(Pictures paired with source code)

---+---

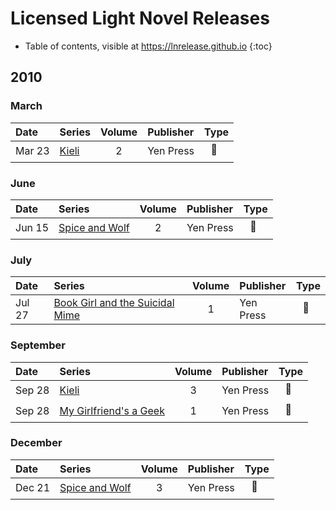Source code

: # Licensed Light Novel Releases

- Table of contents, visible at https://lnrelease.github.io
{:toc}

## 2010

### March

Date|Series|Volume|Publisher|Type|
:---|:---|:---:|:---|---|
Mar 23|[Kieli](https://yenpress.com/titles/9780759529304-kieli-vol-2-light-novel-white-wake-on-the-sand)|2|Yen Press|<span style="visibility: hidden">🖥️</span>📖|

### June

Date|Series|Volume|Publisher|Type|
:---|:---|:---:|:---|---|
Jun 15|[Spice and Wolf](https://yenpress.com/titles/9780759531062-spice-and-wolf-vol-2-light-novel)|2|Yen Press|<span style="visibility: hidden">🖥️</span>📖|

### July

Date|Series|Volume|Publisher|Type|
:---|:---|:---:|:---|---|
Jul 27|[Book Girl and the Suicidal Mime](https://yenpress.com/titles/9780316076906-book-girl-and-the-suicidal-mime-light-novel)|1|Yen Press|<span style="visibility: hidden">🖥️</span>📖|

### September

Date|Series|Volume|Publisher|Type|
:---|:---|:---:|:---|---|
Sep 28|[Kieli](https://yenpress.com/titles/9780759529311-kieli-vol-3-light-novel-prisoners-bound-for-another-planet)|3|Yen Press|<span style="visibility: hidden">🖥️</span>📖|
Sep 28|[My Girlfriend's a Geek](https://yenpress.com/titles/9780759531710-my-girlfriend-s-a-geek-vol-1-light-novel)|1|Yen Press|<span style="visibility: hidden">🖥️</span>📖|

### December

Date|Series|Volume|Publisher|Type|
:---|:---|:---:|:---|---|
Dec 21|[Spice and Wolf](https://yenpress.com/titles/9780759531079-spice-and-wolf-vol-3-light-novel)|3|Yen Press|<span style="visibility: hidden">🖥️</span>📖|
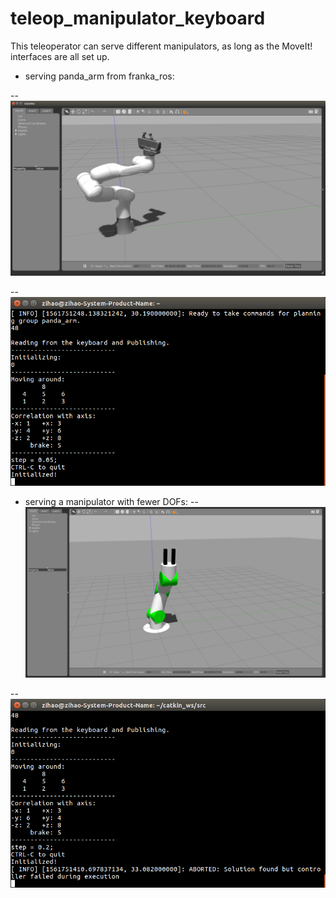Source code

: # teleop_manipulator_keyboard

This teleoperator can serve different manipulators, as long as the MoveIt! interfaces are all set up.

- serving panda_arm from franka_ros:

-- ![IMG](https://github.com/Hezihao/catkin_ws/blob/master/src/teleop_manipulator_keyboard/IMG/Teleop_panda(manipulator).png)

-- ![IMG](https://github.com/Hezihao/catkin_ws/blob/master/src/teleop_manipulator_keyboard/IMG/Teleop_panda.png)

- serving a manipulator with fewer DOFs:
-- ![IMG](https://github.com/Hezihao/catkin_ws/blob/master/src/teleop_manipulator_keyboard/IMG/Teleop_fewerDOFs_arm.png)

-- ![IMG](https://github.com/Hezihao/catkin_ws/blob/master/src/teleop_manipulator_keyboard/IMG/Teleop_fewerDOFs.png)
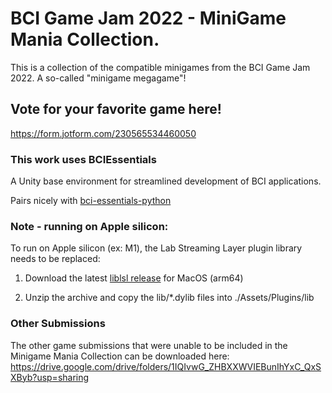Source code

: # BCI Game Jam 2022 - MiniGame Mania Collection.
This is a collection of the compatible minigames from the BCI Game Jam 2022. A so-called "minigame megagame"!

## Vote for your favorite game here!
https://form.jotform.com/230565534460050

### This work uses BCIEssentials
A Unity base environment for streamlined development of BCI applications.

Pairs nicely with [bci-essentials-python](https://github.com/kirtonBCIlab/bci-essentials-python)

### Note - running on Apple silicon:
To run on Apple silicon (ex: M1), the Lab Streaming Layer plugin library needs to be replaced:

1. Download the latest [liblsl release](https://github.com/sccn/liblsl/releases) for MacOS (arm64)

2. Unzip the archive and copy the lib/*.dylib files into ./Assets/Plugins/lib

### Other Submissions
The other game submissions that were unable to be included in the Minigame Mania Collection can be downloaded here:
https://drive.google.com/drive/folders/1IQIvwG_ZHBXXWVIEBunIhYxC_QxSXByb?usp=sharing

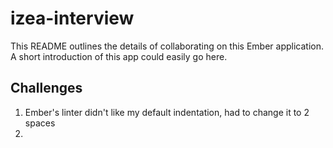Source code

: # izea-interview

This README outlines the details of collaborating on this Ember application.
A short introduction of this app could easily go here.

## Challenges

1. Ember's linter didn't like my default indentation, had to change it to 2 spaces
2. 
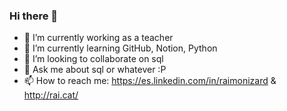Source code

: ### Hi there 👋

<!--
**raimonizard/raimonizard** is a ✨ _special_ ✨ repository because its `README.md` (this file) appears on your GitHub profile.

Here are some ideas to get you started:
-->

- 🔭 I’m currently working as a teacher
- 🌱 I’m currently learning GitHub, Notion, Python
- 👯 I’m looking to collaborate on sql
- 💬 Ask me about sql or whatever :P
- 📫 How to reach me: https://es.linkedin.com/in/raimonizard & http://rai.cat/
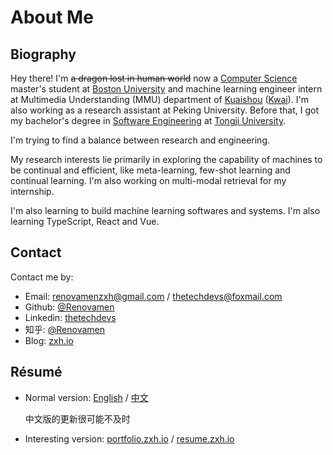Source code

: # About Me

## Biography

Hey there! I'm ~~a dragon lost in human world~~ now a [Computer Science](https://www.bu.edu/cs/) master's student at [Boston University](https://www.bu.edu/) and machine learning engineer intern at Multimedia Understanding (MMU) department of [Kuaishou](https://www.kuaishou.com/) ([Kwai](https://www.kwai.com/)). I'm also working as a research assistant at Peking University. Before that, I got my bachelor's degree in [Software Engineering](http://sse.tongji.edu.cn/) at [Tongji University](https://www.tongji.edu.cn/).

I'm trying to find a balance between research and engineering.

My research interests lie primarily in exploring the capability of machines to be continual and efficient, like meta-learning, few-shot learning and continual learning. I'm also working on multi-modal retrieval for my internship.

I'm also learning to build machine learning softwares and systems. I'm also learning TypeScript, React and Vue.


## Contact

Contact me by:

- Email: [renovamenzxh@gmail.com](mailto:renovamenzxh@gmail.com) / [thetechdevs@foxmail.com](mailto:thetechdevs@foxmail.com)
- Github: [@Renovamen](https://github.com/Renovamen)
- Linkedin: [thetechdevs](https://www.linkedin.com/in/thetechdevs)
- 知乎: [@Renovamen](https://www.zhihu.com/people/chao-neng-gui-su)
- Blog: [zxh.io](https://zxh.io)

## Résumé

- Normal version: [English](https://zxh.io/files/cv/en/brief.pdf) / [中文](https://zxh.io/files/cv/cn/brief.pdf)

  中文版的更新很可能不及时

- Interesting version: [portfolio.zxh.io](https://portfolio.zxh.io) / [resume.zxh.io](https://resume.zxh.io)
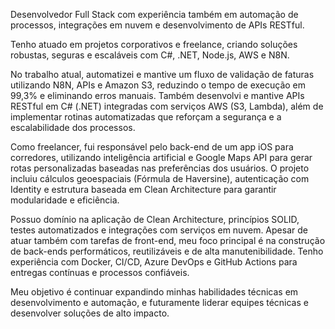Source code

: Desenvolvedor Full Stack com experiência também em automação de processos, integrações em nuvem e desenvolvimento de APIs RESTful.

Tenho atuado em projetos corporativos e freelance, criando soluções robustas, seguras e escaláveis com C#, .NET, Node.js, AWS e N8N.

No trabalho atual, automatizei e mantive um fluxo de validação de faturas utilizando N8N, APIs e Amazon S3, reduzindo o tempo de execução em 99,3% e eliminando erros manuais. Também desenvolvi e mantive APIs RESTful em C# (.NET) integradas com serviços AWS (S3, Lambda), além de implementar rotinas automatizadas que reforçam a segurança e a escalabilidade dos processos.

Como freelancer, fui responsável pelo back-end de um app iOS para corredores, utilizando inteligência artificial e Google Maps API para gerar rotas personalizadas baseadas nas preferências dos usuários. O projeto incluiu cálculos geoespaciais (Fórmula de Haversine), autenticação com Identity e estrutura baseada em Clean Architecture para garantir modularidade e eficiência.

Possuo domínio na aplicação de Clean Architecture, princípios SOLID, testes automatizados e integrações com serviços em nuvem. Apesar de atuar também com tarefas de front-end, meu foco principal é na construção de back-ends performáticos, reutilizáveis e de alta manutenibilidade. Tenho experiência com Docker, CI/CD, Azure DevOps e GitHub Actions para entregas contínuas e processos confiáveis.

Meu objetivo é continuar expandindo minhas habilidades técnicas em desenvolvimento e automação, e futuramente liderar equipes técnicas e desenvolver soluções de alto impacto.
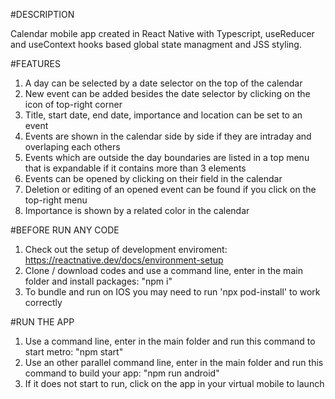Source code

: #DESCRIPTION

Calendar mobile app created in React Native with Typescript, useReducer and useContext hooks based global state managment and JSS styling.

#FEATURES

1. A day can be selected by a date selector on the top of the calendar
2. New event can be added besides the date selector by clicking on the icon of top-right corner
3. Title, start date, end date, importance and location can be set to an event
4. Events are shown in the calendar side by side if they are intraday and overlaping each others
5. Events which are outside the day boundaries are listed in a top menu that is expandable if it contains more than 3 elements
6. Events can be opened by clicking on their field in the calendar
7. Deletion or editing of an opened event can be found if you click on the top-right menu
8. Importance is shown by a related color in the calendar

#BEFORE RUN ANY CODE

1. Check out the setup of development enviroment: https://reactnative.dev/docs/environment-setup
2. Clone / download codes and use a command line, enter in the main folder and install packages: "npm i"
3. To bundle and run on IOS you may need to run 'npx pod-install' to work correctly

#RUN THE APP

1. Use a command line, enter in the main folder and run this command to start metro: "npm start"
2. Use an other parallel command line, enter in the main folder and run this command to build your app: "npm run android"
3. If it does not start to run, click on the app in your virtual mobile to launch
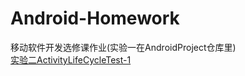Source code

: # Android-Homework
移动软件开发选修课作业(实验一在AndroidProject仓库里)<br>
 [实验二ActivityLifeCycleTest-1 ](https://github.com/ShieldManCCC/Android-Homework/tree/master/ActivityLifeCycleTest-1)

---+---

Directions for this task -
Only exact lines belong in the answer: those from the beginning of the entries above through the line holding "### September", with no pictures.

Answer -
Source code

: # Licensed Light Novel Releases

- Table of contents, visible at https://lnrelease.github.io
{:toc}

## 2010

### March

Date|Series|Volume|Publisher|Type|
:---|:---|:---:|:---|---|
Mar 23|[Kieli](https://yenpress.com/titles/9780759529304-kieli-vol-2-light-novel-white-wake-on-the-sand)|2|Yen Press|<span style="visibility: hidden">🖥️</span>📖|

### June

Date|Series|Volume|Publisher|Type|
:---|:---|:---:|:---|---|
Jun 15|[Spice and Wolf](https://yenpress.com/titles/9780759531062-spice-and-wolf-vol-2-light-novel)|2|Yen Press|<span style="visibility: hidden">🖥️</span>📖|

### July

Date|Series|Volume|Publisher|Type|
:---|:---|:---:|:---|---|
Jul 27|[Book Girl and the Suicidal Mime](https://yenpress.com/titles/9780316076906-book-girl-and-the-suicidal-mime-light-novel)|1|Yen Press|<span style="visibility: hidden">🖥️</span>📖|

### September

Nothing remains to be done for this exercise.